*What to do:* Lines below that hold the word "configuration" must be copied in full.

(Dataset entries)
# # # # # # #

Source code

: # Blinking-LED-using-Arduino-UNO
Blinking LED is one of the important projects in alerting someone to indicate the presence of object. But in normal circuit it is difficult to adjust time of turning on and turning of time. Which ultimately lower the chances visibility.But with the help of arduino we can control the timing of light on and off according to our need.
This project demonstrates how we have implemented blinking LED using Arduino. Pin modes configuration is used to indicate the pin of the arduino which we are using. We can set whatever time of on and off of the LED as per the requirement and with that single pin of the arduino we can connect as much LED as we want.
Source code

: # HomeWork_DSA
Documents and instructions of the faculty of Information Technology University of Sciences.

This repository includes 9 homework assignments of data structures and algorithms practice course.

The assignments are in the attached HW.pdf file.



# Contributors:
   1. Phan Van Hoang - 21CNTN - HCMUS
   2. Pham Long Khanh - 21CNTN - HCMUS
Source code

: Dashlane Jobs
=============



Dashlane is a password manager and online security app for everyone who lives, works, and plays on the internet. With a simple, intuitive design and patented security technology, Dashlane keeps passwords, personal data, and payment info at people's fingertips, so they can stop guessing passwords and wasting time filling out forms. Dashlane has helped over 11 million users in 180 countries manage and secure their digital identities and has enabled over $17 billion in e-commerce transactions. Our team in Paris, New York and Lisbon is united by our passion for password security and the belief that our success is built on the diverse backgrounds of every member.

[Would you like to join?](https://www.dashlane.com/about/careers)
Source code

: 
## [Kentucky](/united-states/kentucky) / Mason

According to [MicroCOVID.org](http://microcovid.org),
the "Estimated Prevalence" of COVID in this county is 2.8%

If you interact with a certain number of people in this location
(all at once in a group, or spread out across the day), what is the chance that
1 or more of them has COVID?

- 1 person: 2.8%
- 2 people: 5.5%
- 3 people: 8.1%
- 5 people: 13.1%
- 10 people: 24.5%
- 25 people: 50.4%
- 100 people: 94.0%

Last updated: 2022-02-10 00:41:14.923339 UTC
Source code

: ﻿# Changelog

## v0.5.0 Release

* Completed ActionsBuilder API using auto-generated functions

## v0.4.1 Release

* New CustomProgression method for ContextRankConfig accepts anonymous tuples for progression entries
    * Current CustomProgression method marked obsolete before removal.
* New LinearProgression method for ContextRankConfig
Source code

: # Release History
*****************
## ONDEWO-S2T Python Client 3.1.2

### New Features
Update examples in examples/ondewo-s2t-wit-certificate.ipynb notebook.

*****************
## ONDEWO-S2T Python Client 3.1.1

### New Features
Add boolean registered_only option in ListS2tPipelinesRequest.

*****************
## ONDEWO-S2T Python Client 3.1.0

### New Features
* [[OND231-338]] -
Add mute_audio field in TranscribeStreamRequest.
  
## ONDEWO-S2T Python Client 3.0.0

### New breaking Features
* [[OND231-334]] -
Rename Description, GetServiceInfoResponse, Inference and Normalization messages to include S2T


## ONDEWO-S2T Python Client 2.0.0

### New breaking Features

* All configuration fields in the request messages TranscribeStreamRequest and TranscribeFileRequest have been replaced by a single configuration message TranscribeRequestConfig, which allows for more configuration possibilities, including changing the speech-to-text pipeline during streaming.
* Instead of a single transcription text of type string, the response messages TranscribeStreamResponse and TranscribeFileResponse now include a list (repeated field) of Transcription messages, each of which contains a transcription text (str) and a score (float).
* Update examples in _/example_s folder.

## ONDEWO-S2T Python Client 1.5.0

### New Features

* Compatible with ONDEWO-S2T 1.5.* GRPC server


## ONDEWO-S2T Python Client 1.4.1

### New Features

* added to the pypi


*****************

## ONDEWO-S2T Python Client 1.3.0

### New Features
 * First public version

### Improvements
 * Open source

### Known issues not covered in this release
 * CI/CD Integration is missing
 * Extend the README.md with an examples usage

# # # # # # #

*Exercise output:*
This project demonstrates how we have implemented blinking LED using Arduino. Pin modes configuration is used to indicate the pin of the arduino which we are using. We can set whatever time of on and off of the LED as per the requirement and with that single pin of the arduino we can connect as much LED as we want.
* All configuration fields in the request messages TranscribeStreamRequest and TranscribeFileRequest have been replaced by a single configuration message TranscribeRequestConfig, which allows for more configuration possibilities, including changing the speech-to-text pipeline during streaming.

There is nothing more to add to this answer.